I can succesfully use requests from Python to the external world.

-- Reply to this email directly or view it on GitHub: https://github.com/earthobservations/wetterdienst/issues/678#issuecomment-1630321835 You are receiving this because you commented.

Message ID: @.***> -- Sent from my mind. This might have been typed on a mobile device, so please excuse my brevity.

gutzbenj commented 1 year ago

You may try

settings = Settings(fsspec_client_kwargs={"trust_env": True})

for your request to accept any proxy your sitting on.

guidocioni commented 1 year ago

You may try

settings = Settings(fsspec_client_kwargs={"trust_env": True})

for your request to accept any proxy your sitting on.

Yeah, I just realized this is the way to pass the proxy vars to aiohttp and we already explored this in the past... Let me try again. Right now I'm fighting against conda to install something newer than 0.49....

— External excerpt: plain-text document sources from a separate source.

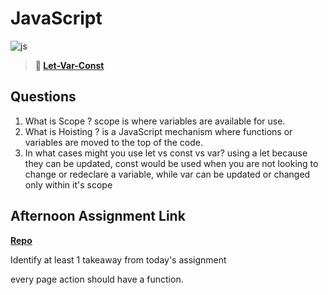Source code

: # JavaScript

![js](https://bcw.blob.core.windows.net/public/img/courses/js.gif)

> **📖 [Let-Var-Const](https://codeworksacademy.com/fs-student-guide/resources/wk2/01-Let-Var-Const)**

## Questions

1. What is Scope ?
    scope is where variables are available for use.
2. What is Hoisting ?
    is a JavaScript mechanism where functions or variables are moved to the top of the code.
3. In what cases might you use let vs const vs var?
    using a let because they can be updated, const would be used when you are not looking to change or redeclare a variable, while var can be updated or changed only within it's scope
## Afternoon Assignment Link

**[Repo](https://github.com/juliopleon/jsDayOne)**

Identify at least 1 takeaway from today's assignment

every page action should have a function.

guidocioni commented 1 year ago

Guys, I'm getting crazy....I tried to use the HTTPFileSystem component alone and it's still returning an empty list..

fs = HTTPFileSystem(
        use_listings_cache=True,
        listings_expiry_time=not True and CacheExpiry.METAINDEX.value,
        listings_cache_type="filedircache",
        listings_cache_location=Settings.default().cache_dir,
        client_kwargs={"trust_env": True},
    )

fs.find(url)

I'm still not sure if aioHttp is then REALLY using the Proxy. Any way to check?

guidocioni commented 1 year ago

Moving forward...I was able to get the error by using directly aiohttp

async with aiohttp.ClientSession(trust_env=True) as session:
    async with session.get("http://python.org",) as resp:
        print(resp.status)

>> SSLError: [SSL: CERTIFICATE_VERIFY_FAILED] certificate verify failed (_ssl.c:1002)

So it is certificate validation after all... Indeed this

session.get("http://python.org", verify_ssl=False)

works!

Unfortunately we only pass client_kwargs to aiohttp.ClientSession() so there's no way to pass something to the session.get construct... any idea on how to disable SSL validation alltogether?

guidocioni commented 1 year ago

Oh, my God. I think (fingers crossed) to have solved it.

Instead of disabling SSL verification I used the environment variable SSL_CERT_FILE to specify the location of my certificate, and this seems to have worked. According to many articles it shouldn't have an effect in aiohttp but at least for me that seemed to have solved it.

This means I don't have to specify fsspec_client_kwargs or anything new in my code but instead just add SSL_CERT_FILE.

Korbenga commented 5 months ago

Guys, I think I have the same issue on a mac and I'm lacking some experience or knowledge to implement @guidocioni's solution. I added SSL_CERT_FILE environment variable but what value/path should I choose (to which certificate file)? I also tried to go to settings and select "Accept non-trusted certificates automatically", it didn't help.

guidocioni commented 5 months ago

Guys, I think I have the same issue on a mac and I'm lacking some experience or knowledge to implement @guidocioni's solution. I added SSL_CERT_FILE environment variable but what value/path should I choose (to which certificate file)? I also tried to go to settings and select "Accept non-trusted certificates automatically", it didn't help.

If you're in a corporate network you should have received a certificate from your company to make SSL requests. you should use this in the path

saijithendr commented 4 months ago

The following results.query() is not returning any data

    results = DwdRadarValues(
        parameter=DwdRadarParameter.RADOLAN_CDC,
        resolution=DwdRadarResolution.HOURLY,
        period=DwdRadarPeriod.HISTORICAL,
        start_date="2018-01-01",
        end_date="2020-01-01",
    )

Is there any other way where i can get the historical radolan data ?

Thank you

gutzbenj commented 4 months ago

Thanks for reporting, will look into this tomorrow.